Endra menggeleng pelan. "Aku nggak ada niatan buat nyerang kamu kok. Aku cuma baru aja memutuskan untuk menjadi suami kamu yang sebenarnya. Aku udah nggak mau lagi tunduk di bawah kekuasaan kamu hanya karena surat perjanjian itu. Tapi aku benar-benar ingin jadi suami kamu tanpa ada ancaman apapun."

Sarah semakin tidak bisa mengontrol emosinya yang akan segera meledak keluar. "Lo udah gila! Bener-bener gila! Gue perlu panggil satpam buat ngusir lo dari sini!" Sarah sudah langsung mengambil gagang telepon untuk diletakkan di telinganya, sementara satu tangannya yang lain sedang memencet tombol telepon.

"Di kantor ini kamu kan nggak mempekerjakan seorang satpam," kata Endra mengingatkan Sarah.

Sial, Sarah sampai lupa. Saking terkejutnya mendengar Endra mengatakan hal gila seperti tadi membuat Sarah tiba-tiba saja merasa takut. Dia hanya ingin mengusir Endra dari ruangannya secepat mungkin.

"Jangan sentuh!" teriak Sarah panik saat Endra bermaksud mengambil alih gagang telepon yang masih dipegangnya.

Endra memang tidak berniat menyentuh Sarah, dia hanya meraih gagang telepon itu dengan tanpa bersentuhan dan meletakkannya di tempatnya semula. "Aku udah tau semuanya soal kamu kok," kata Endra kemudian.

"Jadi sekarang ... tolong biarin aku jadi orang yang bisa kamu percaya, aku mau jadi sandaran kamu, biar ketakutan kamu tentang laki-laki yang selalu mengganggu kamu itu bisa kamu atasi."

Sarah langsung menggeleng-gelengkan kepalanya. Kemarahan masih memenuhi ruang hatinya. "Siapa lo berani-beraninya nyuruh gue ngelakuin itu. Lo itu cuma sampah!"

"Kalau dengan jadi sampah kamu bisa mulai menerimaku, aku rela kok," balas Endra cepat.

"Gue nggak butuh lo. Gue nggak perlu pendapat lo. Gue benci laki-laki! Cepet lo pergi dari sini sekarang juga!" perintah Sarah dengan suara yang diliputi kemarahan.

"Asti udah langsung kerja lagi kan? Dan kamu bilang ... itu karena ada orang bodoh yang marah-marah sama kamu." Endra justru membalasnya dengan nada santai.

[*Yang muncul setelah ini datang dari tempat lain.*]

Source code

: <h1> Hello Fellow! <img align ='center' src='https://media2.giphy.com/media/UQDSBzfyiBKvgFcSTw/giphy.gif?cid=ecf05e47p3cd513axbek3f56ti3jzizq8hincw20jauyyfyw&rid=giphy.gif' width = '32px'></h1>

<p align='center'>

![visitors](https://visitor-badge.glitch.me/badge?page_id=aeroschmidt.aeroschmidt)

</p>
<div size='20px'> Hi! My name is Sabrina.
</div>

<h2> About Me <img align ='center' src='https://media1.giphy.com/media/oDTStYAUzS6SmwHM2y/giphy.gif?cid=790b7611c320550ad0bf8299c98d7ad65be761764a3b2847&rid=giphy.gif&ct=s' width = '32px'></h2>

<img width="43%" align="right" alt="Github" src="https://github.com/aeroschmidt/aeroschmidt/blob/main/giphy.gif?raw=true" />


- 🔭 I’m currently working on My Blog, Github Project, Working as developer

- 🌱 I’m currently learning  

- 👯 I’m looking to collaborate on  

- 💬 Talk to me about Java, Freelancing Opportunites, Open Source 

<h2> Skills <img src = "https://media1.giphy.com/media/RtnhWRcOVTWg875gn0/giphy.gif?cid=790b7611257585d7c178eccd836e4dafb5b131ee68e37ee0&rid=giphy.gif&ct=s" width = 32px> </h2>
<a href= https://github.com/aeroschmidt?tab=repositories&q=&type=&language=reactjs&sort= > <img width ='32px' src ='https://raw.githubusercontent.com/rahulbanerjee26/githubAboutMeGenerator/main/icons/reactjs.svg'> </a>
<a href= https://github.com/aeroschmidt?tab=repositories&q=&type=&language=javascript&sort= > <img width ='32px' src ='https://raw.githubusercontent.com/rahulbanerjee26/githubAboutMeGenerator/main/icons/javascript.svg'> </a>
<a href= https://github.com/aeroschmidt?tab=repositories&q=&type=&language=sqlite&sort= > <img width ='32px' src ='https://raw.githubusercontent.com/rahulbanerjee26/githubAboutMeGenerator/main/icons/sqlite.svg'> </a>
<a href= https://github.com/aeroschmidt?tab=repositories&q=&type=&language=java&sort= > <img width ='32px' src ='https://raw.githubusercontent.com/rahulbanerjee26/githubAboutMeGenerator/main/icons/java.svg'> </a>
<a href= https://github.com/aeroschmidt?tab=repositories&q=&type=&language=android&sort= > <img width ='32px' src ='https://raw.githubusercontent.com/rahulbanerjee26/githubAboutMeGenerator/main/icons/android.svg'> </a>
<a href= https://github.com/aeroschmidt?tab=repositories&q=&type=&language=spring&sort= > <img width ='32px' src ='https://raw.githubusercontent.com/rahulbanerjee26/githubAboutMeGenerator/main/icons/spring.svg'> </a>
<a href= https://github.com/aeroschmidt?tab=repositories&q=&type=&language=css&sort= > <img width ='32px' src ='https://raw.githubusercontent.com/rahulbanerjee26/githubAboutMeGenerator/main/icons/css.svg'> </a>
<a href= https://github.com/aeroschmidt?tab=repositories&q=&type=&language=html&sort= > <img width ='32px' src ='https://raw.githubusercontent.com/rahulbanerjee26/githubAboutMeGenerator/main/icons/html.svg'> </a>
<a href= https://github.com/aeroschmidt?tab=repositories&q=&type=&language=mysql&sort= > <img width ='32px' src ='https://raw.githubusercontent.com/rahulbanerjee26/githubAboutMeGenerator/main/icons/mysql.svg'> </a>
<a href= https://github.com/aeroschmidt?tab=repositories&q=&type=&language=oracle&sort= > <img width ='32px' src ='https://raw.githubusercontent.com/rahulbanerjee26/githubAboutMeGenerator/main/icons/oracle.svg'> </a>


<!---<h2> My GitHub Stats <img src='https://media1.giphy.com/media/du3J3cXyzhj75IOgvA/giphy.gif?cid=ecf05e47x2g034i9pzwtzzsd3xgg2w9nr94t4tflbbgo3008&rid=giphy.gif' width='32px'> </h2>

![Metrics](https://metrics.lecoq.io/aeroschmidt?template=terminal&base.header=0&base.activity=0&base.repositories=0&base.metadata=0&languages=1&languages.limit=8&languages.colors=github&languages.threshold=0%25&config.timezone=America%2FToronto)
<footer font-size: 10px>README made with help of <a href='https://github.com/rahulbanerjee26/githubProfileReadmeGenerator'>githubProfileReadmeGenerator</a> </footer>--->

"Gue ngijinin Asti kerja lagi karena itu murni keputusan gue!" balas Sarah tidak terima.

"Meskipun kita nggak bertengkar seperti tadi pagi? Apa kira-kira kamu tetep nyuruh Asti buat kerja lagi, kalau bukan karena pertengkaran kita itu?"

"Ya, gue cuma perlu waktu biar Asti tau kesalahannya. Sama sekali nggak ada urusannya sama lo."

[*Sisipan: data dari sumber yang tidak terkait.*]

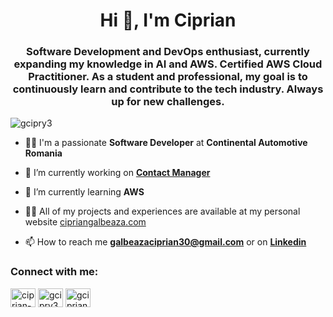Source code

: <h1 align="center">Hi 👋, I'm Ciprian</h1>
<h3 align="center">Software Development and DevOps enthusiast, currently expanding my knowledge in AI and AWS. Certified AWS Cloud Practitioner. As a student and professional, my goal is to continuously learn and contribute to the tech industry. Always up for new challenges.</h3>

<p align="left"> <img src="https://komarev.com/ghpvc/?username=gcipry3&label=Profile%20views&color=0e75b6&style=flat"
        alt="gcipry3" /> </p>
 
- 🧑‍💼 I'm a passionate **Software Developer** at **Continental Automotive Romania**

- 🔭 I’m currently working on **[Contact Manager](https://github.com/GCipry3/ContactManager)**

- 🌱 I’m currently learning **AWS**

- 👨‍💻 All of my projects and experiences are available at my personal website [cipriangalbeaza.com](https://cipriangalbeaza.com/)

- 📫 How to reach me **galbeazaciprian30@gmail.com** or on **[Linkedin](https://www.linkedin.com/in/ciprian-galbeaza-860316219)**

<h3 align="left">Connect with me:</h3>
<p align="left">
    <a href="https://linkedin.com/in/ciprian-galbeaza-860316219" target="blank"><img align="center"
            src="https://raw.githubusercontent.com/rahuldkjain/github-profile-readme-generator/master/src/images/icons/Social/linked-in-alt.svg"
            alt="ciprian-galbeaza-860316219" height="30" width="40" /></a>
    <a href="https://fb.com/gcipry3" target="blank"><img align="center"
            src="https://raw.githubusercontent.com/rahuldkjain/github-profile-readme-generator/master/src/images/icons/Social/facebook.svg"
            alt="gcipry3" height="30" width="40" /></a>
    <a href="https://instagram.com/gciprian.30" target="blank"><img align="center"
            src="https://raw.githubusercontent.com/rahuldkjain/github-profile-readme-generator/master/src/images/icons/Social/instagram.svg"
            alt="gciprian.30" height="30" width="40" /></a>
</p>

<!-- <p>&nbsp;<img align="center" src="https://github-readme-stats.vercel.app/api?username=gcipry3&show_icons=true&locale=en"
        alt="gcipry3" /></p> -->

"Begitu ya?" Endra tertawa kecil. "Padahal kamu sama sekali bukan tipe orang yang semudah itu buat merubah keputusan kamu kan?"

"Persetan soal itu! Sekarang cepat pergi!" Sarah sudah muak mendengar ucapan Endra dan berharap Endra cepat menghilang dari hadapannya.

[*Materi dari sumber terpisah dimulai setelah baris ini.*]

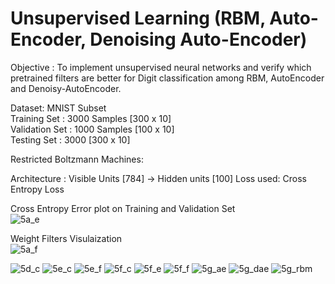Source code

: # Unsupervised Learning (RBM, Auto-Encoder, Denoising Auto-Encoder)

Objective : To implement unsupervised neural networks and verify which pretrained filters are better for Digit classification among RBM, AutoEncoder and Denoisy-AutoEncoder. 

Dataset: MNIST Subset<br />
Training Set : 3000 Samples [300 x 10]<br />
Validation Set : 1000 Samples [100 x 10]<br />
Testing Set : 3000 [300 x 10]<br />

Restricted Boltzmann Machines:

Architecture : Visible Units [784] -> Hidden units [100]
Loss used: Cross Entropy Loss

Cross Entropy Error plot on Training and Validation Set<br />
![5a_e](https://cloud.githubusercontent.com/assets/5204400/19833674/aa502ad2-9e18-11e6-8c8e-27d0754244d7.jpg)

Weight Filters Visulaization<br />
![5a_f](https://cloud.githubusercontent.com/assets/5204400/19833676/aa51d760-9e18-11e6-9a26-02ba0f0ead20.jpg)




![5d_c](https://cloud.githubusercontent.com/assets/5204400/19833673/aa4f6f2a-9e18-11e6-8e0b-6f70c43252c2.jpg)
![5e_c](https://cloud.githubusercontent.com/assets/5204400/19833675/aa501c22-9e18-11e6-83ca-3da8c07488e1.jpg)
![5e_f](https://cloud.githubusercontent.com/assets/5204400/19833672/aa4dbdec-9e18-11e6-9a80-14618e21dafe.jpg)
![5f_c](https://cloud.githubusercontent.com/assets/5204400/19833671/aa4d1568-9e18-11e6-8f18-e5cddc96c599.jpg)
![5f_e](https://cloud.githubusercontent.com/assets/5204400/19833677/aa520e7e-9e18-11e6-924e-d896e0b29b44.jpg)
![5f_f](https://cloud.githubusercontent.com/assets/5204400/19833678/aa533a10-9e18-11e6-9916-8ae42fe38e89.jpg)
![5g_ae](https://cloud.githubusercontent.com/assets/5204400/19833679/aa566514-9e18-11e6-8c43-a2294fed8310.jpg)
![5g_dae](https://cloud.githubusercontent.com/assets/5204400/19833680/aa568f4e-9e18-11e6-999e-15479711e7ce.jpg)
![5g_rbm](https://cloud.githubusercontent.com/assets/5204400/19833681/aa59ad82-9e18-11e6-9037-33c7346a30ef.jpg)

"Bu Diyah ... udah ngedukung aku buat bisa deket sama kamu loh. Jadi ... aku nggak akan semudah itu nyerah sama sikap kamu yang seperti ini."

Sarah sempat terkejut saat Endra menyebutkan soal Bu Diyah.

"Bu Diyah juga udah ceritain semuanya ke aku soal kamu. Dan beliau pikir, keberadaanku di sekitar kamu mungkin bisa ngebantu kamu mengatasi phobia kamu sama laki-laki. Jadi ... aku harap, kamu bisa menerima itu."

"NGGAK AKAN MUNGKIN, BODOH! GUE JUSTRU BENCI BANGET SAMA LO! BURUAN PERGI!" teriak Sarah dipenuhi amarah.